> **BRIEF**: What is the count of lines in the material below that hold "ignition"? Answer with only that number.

★ ★ ★ ★

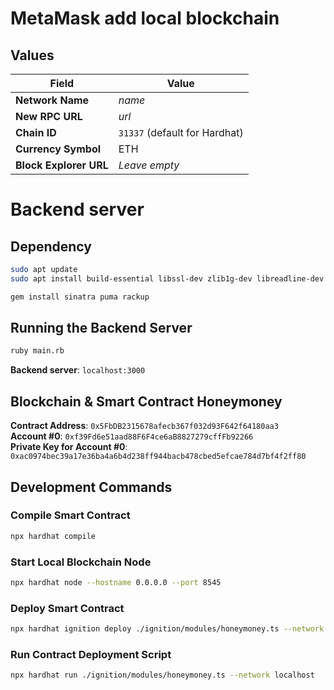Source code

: # MetaMask add local blockchain
## Values
| Field                  | Value                                    |
| ---------------------- | ---------------------------------------- |
| **Network Name**       | *name*                                   |
| **New RPC URL**        | *url*                                    |
| **Chain ID**           | `31337` (default for Hardhat)            |
| **Currency Symbol**    | ETH                                      |
| **Block Explorer URL** | *Leave empty*                            |



# Backend server

## Dependency

```bash
sudo apt update
sudo apt install build-essential libssl-dev zlib1g-dev libreadline-dev libyaml-dev libsqlite3-dev sqlite3 libxml2-dev libxslt1-dev libcurl4-openssl-dev libffi-dev ruby-full ruby-dev
```

```bash
gem install sinatra puma rackup
```

## Running the Backend Server

```bash
ruby main.rb
```

**Backend server**: `localhost:3000`

## Blockchain & Smart Contract Honeymoney

**Contract Address**: `0x5FbDB2315678afecb367f032d93F642f64180aa3`  
**Account #0**: `0xf39Fd6e51aad88F6F4ce6aB8827279cffFb92266`  
**Private Key for Account #0**: `0xac0974bec39a17e36ba4a6b4d238ff944bacb478cbed5efcae784d7bf4f2ff80`

## Development Commands

### Compile Smart Contract
```bash
npx hardhat compile
```

### Start Local Blockchain Node
```bash
npx hardhat node --hostname 0.0.0.0 --port 8545
```

### Deploy Smart Contract
```bash
npx hardhat ignition deploy ./ignition/modules/honeymoney.ts --network localhost
```

### Run Contract Deployment Script
```bash
npx hardhat run ./ignition/modules/honeymoney.ts --network localhost
```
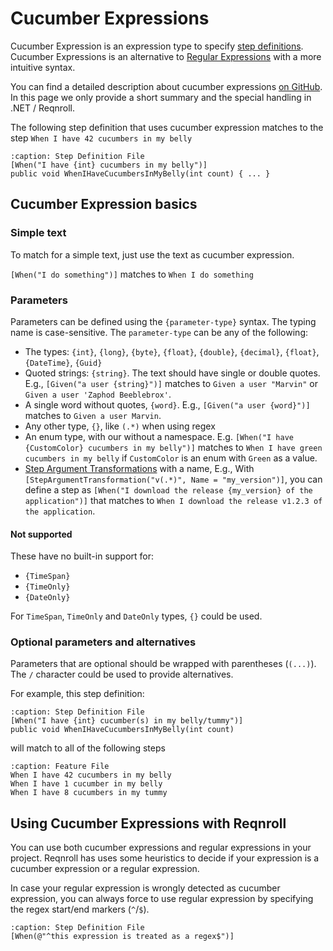 # Cucumber Expressions

Cucumber Expression is an expression type to specify [step definitions](step-definitions). Cucumber Expressions is an alternative to [Regular Expressions](https://docs.microsoft.com/en-us/dotnet/standard/base-types/regular-expressions) with a more intuitive syntax.

You can find a detailed description about cucumber expressions [on GitHub](https://github.com/cucumber/cucumber-expressions#readme). In this page we only provide a short summary and the special handling in .NET / Reqnroll.

The following step definition that uses cucumber expression matches to the step `When I have 42 cucumbers in my belly`

```{code-block} csharp
:caption: Step Definition File
[When("I have {int} cucumbers in my belly")]
public void WhenIHaveCucumbersInMyBelly(int count) { ... }
```

## Cucumber Expression basics

### Simple text

To match for a simple text, just use the text as cucumber expression. 

`[When("I do something")]` matches to `When I do something`

### Parameters

Parameters can be defined using the `{parameter-type}` syntax. The typing name is case-sensitive. The `parameter-type` can be any of the following:

* The types: `{int}`, `{long}`, `{byte}`, `{float}`, `{double}`, `{decimal}`, `{float}`, `{DateTime}`, `{Guid}`
* Quoted strings: `{string}`. The text should have single or double quotes. E.g., `[Given("a user {string}")]` matches to `Given a user "Marvin"` or `Given a user 'Zaphod Beeblebrox'`.
* A single word without quotes, `{word}`. E.g., `[Given("a user {word}")]` matches to `Given a user Marvin`.
* Any other type, `{}`, like `(.*)` when using regex
* An enum type, with our without a namespace. E.g. `[When("I have {CustomColor} cucumbers in my belly")]` matches to `When I have green cucumbers in my belly` if `CustomColor` is an enum with `Green` as a value.
* [Step Argument Transformations](step-argument-conversions.html#step-argument-transformation) with a name, E.g., With `[StepArgumentTransformation("v(.*)", Name = "my_version")]`, you can define a step as `[When("I download the release {my_version} of the application")]` that matches to `When I download the release v1.2.3 of the application`.

#### Not supported

These have no built-in support for:
* `{TimeSpan}`
* `{TimeOnly}`
* `{DateOnly}`

For `TimeSpan`, `TimeOnly` and `DateOnly` types, `{}` could be used. 

### Optional parameters and alternatives

Parameters that are optional should be wrapped with parentheses (`(...)`).
The `/` character could be used to provide alternatives.

For example, this step definition:

```{code-block} csharp
:caption: Step Definition File
[When("I have {int} cucumber(s) in my belly/tummy")]
public void WhenIHaveCucumbersInMyBelly(int count)
```

will match to all of the following steps

```{code-block} gherkin
:caption: Feature File
When I have 42 cucumbers in my belly
When I have 1 cucumber in my belly
When I have 8 cucumbers in my tummy
```

## Using Cucumber Expressions with Reqnroll

You can use both cucumber expressions and regular expressions in your project. Reqnroll has uses some heuristics to decide if your expression is a cucumber expression or a regular expression.

In case your regular expression is wrongly detected as cucumber expression, you can always force to use regular expression by specifying the regex start/end markers (`^`/`$`).

```{code-block} csharp
:caption: Step Definition File
[When(@"^this expression is treated as a regex$")]
```
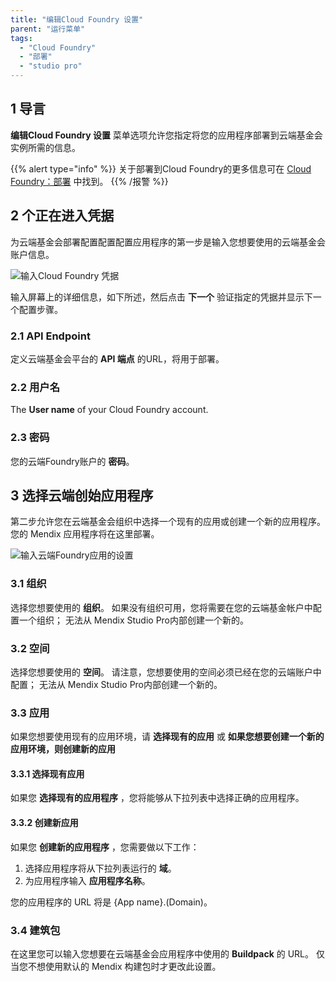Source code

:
 ```yaml
---
title: "编辑Cloud Foundry 设置"
parent: "运行菜单"
tags:
  - "Cloud Foundry"
  - "部署"
  - "studio pro"
---
```


## 1 导言

**编辑Cloud Foundry 设置** 菜单选项允许您指定将您的应用程序部署到云端基金会实例所需的信息。

{{% alert type="info" %}}
关于部署到Cloud Foundry的更多信息可在 [Cloud Foundry：部署](/developerportal/deploy/cloud-foundry-deploy) 中找到。
{{% /报警 %}}

## 2 个正在进入凭据

为云端基金会部署配置配置配置应用程序的第一步是输入您想要使用的云端基金会账户信息。

![输入Cloud Foundry 凭据](attachments/run-menu/cloud-foundry-credentials.png)

输入屏幕上的详细信息，如下所述，然后点击 **下一个** 验证指定的凭据并显示下一个配置步骤。

### 2.1 API Endpoint

定义云端基金会平台的 **API 端点** 的URL，将用于部署。

### 2.2 用户名

The **User name** of your Cloud Foundry account.

### 2.3 密码

您的云端Foundry账户的 **密码**。

## 3 选择云端创始应用程序

第二步允许您在云端基金会组织中选择一个现有的应用或创建一个新的应用程序。 您的 Mendix 应用程序将在这里部署。

![输入云端Foundry应用的设置](attachments/run-menu/cloud-foundry-app-settings.png)

### 3.1 组织

选择您想要使用的 **组织**。 如果没有组织可用，您将需要在您的云端基金帐户中配置一个组织； 无法从 Mendix Studio Pro内部创建一个新的。

### 3.2 空间

选择您想要使用的 **空间**。 请注意，您想要使用的空间必须已经在您的云端账户中配置； 无法从 Mendix Studio Pro内部创建一个新的。

### 3.3 应用

如果您想要使用现有的应用环境，请 **选择现有的应用** 或 **如果您想要创建一个新的应用环境，则创建新的应用**

#### 3.3.1 选择现有应用

如果您 **选择现有的应用程序** ，您将能够从下拉列表中选择正确的应用程序。

#### 3.3.2 创建新应用

如果您 **创建新的应用程序** ，您需要做以下工作：

1. 选择应用程序将从下拉列表运行的 **域**。
2. 为应用程序输入 **应用程序名称**。

您的应用程序的 URL 将是 {App name}.(Domain)。

### 3.4 建筑包

在这里您可以输入您想要在云端基金会应用程序中使用的 **Buildpack** 的 URL。 仅当您不想使用默认的 Mendix 构建包时才更改此设置。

★ ★ ★ ★

> **WRITTEN REPLY**: 2